Tucked in page 379 – 380 of the pension reform bill is this little nugget:
In accordance with section 16(b) of Article V of the Constitution of Pennsylvania and notwithstanding this paragraph, the act of July 8, 1978 (P.L.752, No.140), known as the Public Employee Pension Forfeiture Act, or 42 Pa.C.S. § 3352 (relating to pension rights), the accumulated mandatory participant contributions and accumulated voluntary contributions standing to the credit of a participant shall not be forfeited but shall be available for payment of fines and restitution as provided by law. In accordance with section 16(b) of Article V of the Constitution of Pennsylvania, amounts in the trust that have been ordered to be distributed to an alternate payee as the result of an equitable distribution of marital property as part of an approved domestic relations order entered before the date of the order or action in a court or other tribunal resulting in a forfeiture of a participant’s interest in the trust shall not be subject to the provisions of the Public Employee Pension Forfeiture Act or 42 Pa.C.S. § 3352. Any accumulated employer defined contributions forfeited as a result of this paragraph or other law shall be retained by the board and notwithstanding sections 5812(2) (relating to powers and duties of board), 5815 (relating to expenses) and 5902(c) (relating to administrative duties of the board) used for the payment of expenses of the plan.

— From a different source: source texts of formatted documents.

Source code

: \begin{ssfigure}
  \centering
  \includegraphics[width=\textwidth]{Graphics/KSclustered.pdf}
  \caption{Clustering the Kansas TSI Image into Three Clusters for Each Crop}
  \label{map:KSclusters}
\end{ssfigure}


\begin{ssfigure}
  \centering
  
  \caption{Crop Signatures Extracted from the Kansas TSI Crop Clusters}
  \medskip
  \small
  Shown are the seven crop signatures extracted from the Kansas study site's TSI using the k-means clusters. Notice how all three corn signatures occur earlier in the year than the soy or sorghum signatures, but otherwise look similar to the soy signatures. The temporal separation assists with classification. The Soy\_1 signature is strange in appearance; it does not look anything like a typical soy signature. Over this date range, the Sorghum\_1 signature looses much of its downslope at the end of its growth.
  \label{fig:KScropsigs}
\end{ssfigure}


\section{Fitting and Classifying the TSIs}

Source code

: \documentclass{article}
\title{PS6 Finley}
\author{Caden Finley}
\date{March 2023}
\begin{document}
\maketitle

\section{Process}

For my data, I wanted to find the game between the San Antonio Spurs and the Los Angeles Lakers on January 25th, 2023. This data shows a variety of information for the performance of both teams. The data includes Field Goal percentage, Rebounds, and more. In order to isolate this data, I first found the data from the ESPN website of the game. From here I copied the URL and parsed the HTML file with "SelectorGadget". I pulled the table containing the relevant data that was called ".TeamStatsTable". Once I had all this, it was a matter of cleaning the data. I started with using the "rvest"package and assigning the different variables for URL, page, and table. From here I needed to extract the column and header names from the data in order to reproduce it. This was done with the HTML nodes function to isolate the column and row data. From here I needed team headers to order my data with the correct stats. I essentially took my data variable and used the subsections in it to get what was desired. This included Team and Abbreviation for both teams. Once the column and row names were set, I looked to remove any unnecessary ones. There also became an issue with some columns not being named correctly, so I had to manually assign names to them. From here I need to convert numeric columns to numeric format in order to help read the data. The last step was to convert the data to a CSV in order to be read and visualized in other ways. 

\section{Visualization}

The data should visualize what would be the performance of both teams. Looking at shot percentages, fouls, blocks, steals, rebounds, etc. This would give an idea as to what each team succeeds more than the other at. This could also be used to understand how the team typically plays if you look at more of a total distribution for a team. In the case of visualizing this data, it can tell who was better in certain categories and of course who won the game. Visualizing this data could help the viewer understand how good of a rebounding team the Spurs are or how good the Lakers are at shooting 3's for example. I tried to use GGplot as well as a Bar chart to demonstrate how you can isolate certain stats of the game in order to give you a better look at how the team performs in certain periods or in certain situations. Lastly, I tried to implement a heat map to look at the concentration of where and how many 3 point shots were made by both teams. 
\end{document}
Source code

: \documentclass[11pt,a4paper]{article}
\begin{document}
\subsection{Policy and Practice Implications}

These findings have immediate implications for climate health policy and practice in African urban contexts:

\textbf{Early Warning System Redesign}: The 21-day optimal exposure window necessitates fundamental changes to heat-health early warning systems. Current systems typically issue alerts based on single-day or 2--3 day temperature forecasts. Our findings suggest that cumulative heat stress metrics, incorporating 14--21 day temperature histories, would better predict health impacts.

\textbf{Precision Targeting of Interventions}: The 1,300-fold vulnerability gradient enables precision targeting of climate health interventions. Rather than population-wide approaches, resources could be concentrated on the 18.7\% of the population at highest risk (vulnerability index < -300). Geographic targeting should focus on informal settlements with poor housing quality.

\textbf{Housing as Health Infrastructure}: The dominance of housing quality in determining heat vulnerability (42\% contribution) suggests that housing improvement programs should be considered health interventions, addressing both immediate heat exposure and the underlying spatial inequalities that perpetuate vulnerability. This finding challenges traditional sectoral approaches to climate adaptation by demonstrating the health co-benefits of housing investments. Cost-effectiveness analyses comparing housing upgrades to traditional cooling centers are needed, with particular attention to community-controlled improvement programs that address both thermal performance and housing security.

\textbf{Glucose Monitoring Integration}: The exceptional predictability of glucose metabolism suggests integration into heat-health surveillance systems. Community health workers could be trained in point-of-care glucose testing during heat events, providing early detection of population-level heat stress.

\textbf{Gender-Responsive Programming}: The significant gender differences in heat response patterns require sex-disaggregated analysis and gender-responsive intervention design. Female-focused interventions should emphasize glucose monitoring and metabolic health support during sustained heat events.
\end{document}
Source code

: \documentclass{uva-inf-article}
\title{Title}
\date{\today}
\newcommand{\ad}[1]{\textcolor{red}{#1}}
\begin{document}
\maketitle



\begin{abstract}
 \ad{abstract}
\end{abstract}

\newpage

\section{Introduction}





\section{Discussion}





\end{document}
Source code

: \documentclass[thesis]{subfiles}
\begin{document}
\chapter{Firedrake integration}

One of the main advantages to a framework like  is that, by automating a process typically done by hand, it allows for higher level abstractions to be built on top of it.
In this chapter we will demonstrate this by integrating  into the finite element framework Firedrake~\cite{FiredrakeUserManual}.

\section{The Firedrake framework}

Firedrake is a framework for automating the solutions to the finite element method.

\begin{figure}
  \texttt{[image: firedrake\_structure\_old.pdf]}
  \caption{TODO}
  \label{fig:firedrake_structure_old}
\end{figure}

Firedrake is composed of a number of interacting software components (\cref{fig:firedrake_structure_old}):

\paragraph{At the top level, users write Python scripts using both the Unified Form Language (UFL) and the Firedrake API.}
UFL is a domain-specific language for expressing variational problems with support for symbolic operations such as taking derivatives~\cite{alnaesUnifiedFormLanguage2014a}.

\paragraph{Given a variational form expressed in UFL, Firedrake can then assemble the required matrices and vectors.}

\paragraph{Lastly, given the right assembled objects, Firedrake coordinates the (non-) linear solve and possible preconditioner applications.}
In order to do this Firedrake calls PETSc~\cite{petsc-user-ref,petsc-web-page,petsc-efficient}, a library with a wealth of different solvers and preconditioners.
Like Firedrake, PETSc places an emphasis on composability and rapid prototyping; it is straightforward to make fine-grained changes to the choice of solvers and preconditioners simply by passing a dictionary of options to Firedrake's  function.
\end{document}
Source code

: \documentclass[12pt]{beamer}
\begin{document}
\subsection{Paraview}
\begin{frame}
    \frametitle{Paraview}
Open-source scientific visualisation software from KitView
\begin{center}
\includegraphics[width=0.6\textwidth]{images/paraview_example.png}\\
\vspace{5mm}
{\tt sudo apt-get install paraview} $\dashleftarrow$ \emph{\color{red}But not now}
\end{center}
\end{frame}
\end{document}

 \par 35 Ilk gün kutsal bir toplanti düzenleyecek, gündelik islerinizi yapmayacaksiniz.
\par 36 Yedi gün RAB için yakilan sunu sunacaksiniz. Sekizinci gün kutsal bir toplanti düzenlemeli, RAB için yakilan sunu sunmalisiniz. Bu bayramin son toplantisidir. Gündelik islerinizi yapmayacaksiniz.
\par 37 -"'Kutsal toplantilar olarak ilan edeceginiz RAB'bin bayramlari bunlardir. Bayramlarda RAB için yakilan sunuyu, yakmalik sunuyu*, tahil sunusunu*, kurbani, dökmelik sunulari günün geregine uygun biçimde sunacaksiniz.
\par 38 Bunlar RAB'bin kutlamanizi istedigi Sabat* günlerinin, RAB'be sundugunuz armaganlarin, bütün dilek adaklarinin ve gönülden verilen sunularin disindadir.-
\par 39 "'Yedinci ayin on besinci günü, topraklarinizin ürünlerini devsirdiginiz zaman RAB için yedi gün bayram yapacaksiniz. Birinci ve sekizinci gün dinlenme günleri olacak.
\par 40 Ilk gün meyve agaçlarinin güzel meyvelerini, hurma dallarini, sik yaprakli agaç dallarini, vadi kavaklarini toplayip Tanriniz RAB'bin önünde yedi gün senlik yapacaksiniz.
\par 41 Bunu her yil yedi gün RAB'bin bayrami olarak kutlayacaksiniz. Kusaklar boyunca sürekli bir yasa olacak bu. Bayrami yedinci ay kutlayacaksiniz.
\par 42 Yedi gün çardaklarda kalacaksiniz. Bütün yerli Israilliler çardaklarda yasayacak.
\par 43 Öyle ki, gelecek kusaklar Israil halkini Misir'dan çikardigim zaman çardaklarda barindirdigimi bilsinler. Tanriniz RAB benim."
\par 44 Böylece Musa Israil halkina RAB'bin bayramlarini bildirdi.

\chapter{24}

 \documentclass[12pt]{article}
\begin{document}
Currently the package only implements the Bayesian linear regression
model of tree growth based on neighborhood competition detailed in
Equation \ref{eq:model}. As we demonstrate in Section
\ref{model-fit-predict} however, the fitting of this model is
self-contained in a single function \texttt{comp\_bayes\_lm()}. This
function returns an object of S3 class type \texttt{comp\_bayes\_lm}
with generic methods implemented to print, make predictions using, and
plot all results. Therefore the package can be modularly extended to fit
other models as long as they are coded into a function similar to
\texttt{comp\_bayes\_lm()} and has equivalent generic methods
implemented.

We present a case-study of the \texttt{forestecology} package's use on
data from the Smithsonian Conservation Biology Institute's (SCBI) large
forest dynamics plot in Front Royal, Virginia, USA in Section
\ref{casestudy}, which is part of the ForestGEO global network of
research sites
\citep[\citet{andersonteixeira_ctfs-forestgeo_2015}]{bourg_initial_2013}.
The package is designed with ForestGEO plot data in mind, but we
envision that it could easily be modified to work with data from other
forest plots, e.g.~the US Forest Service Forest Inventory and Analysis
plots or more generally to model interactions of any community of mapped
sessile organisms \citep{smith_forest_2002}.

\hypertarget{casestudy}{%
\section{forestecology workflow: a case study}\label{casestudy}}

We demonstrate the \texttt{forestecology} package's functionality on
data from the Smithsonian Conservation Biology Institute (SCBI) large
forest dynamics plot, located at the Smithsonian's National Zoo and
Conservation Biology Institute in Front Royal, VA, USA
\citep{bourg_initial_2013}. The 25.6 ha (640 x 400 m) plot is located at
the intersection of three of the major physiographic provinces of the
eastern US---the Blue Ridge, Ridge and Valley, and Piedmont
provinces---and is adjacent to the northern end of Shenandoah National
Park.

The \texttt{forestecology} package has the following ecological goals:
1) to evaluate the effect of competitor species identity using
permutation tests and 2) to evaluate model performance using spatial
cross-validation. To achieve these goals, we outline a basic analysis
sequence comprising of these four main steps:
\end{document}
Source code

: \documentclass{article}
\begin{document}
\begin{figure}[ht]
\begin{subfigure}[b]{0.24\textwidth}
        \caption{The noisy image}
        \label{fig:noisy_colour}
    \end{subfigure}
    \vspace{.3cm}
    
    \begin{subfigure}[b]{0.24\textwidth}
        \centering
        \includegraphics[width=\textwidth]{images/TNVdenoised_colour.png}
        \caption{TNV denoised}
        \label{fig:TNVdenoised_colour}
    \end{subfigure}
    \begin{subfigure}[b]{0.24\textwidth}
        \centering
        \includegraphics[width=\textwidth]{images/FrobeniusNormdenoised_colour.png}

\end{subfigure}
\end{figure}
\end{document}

If I am reading this correctly, this will allow public officials – or public employees – convicted of a crime to transfer their retirement savings to their spouses and then use that as a legal fund if need be. In the past, elected officials and public employees lost their pensions when they went to prison, but lets ask ourselves who would be the bigger losers? Politicians like Bill DeWeese, Mike Veon, Vince Fumo who lost lots of money after their convictions or your run of the mill teacher or public employee?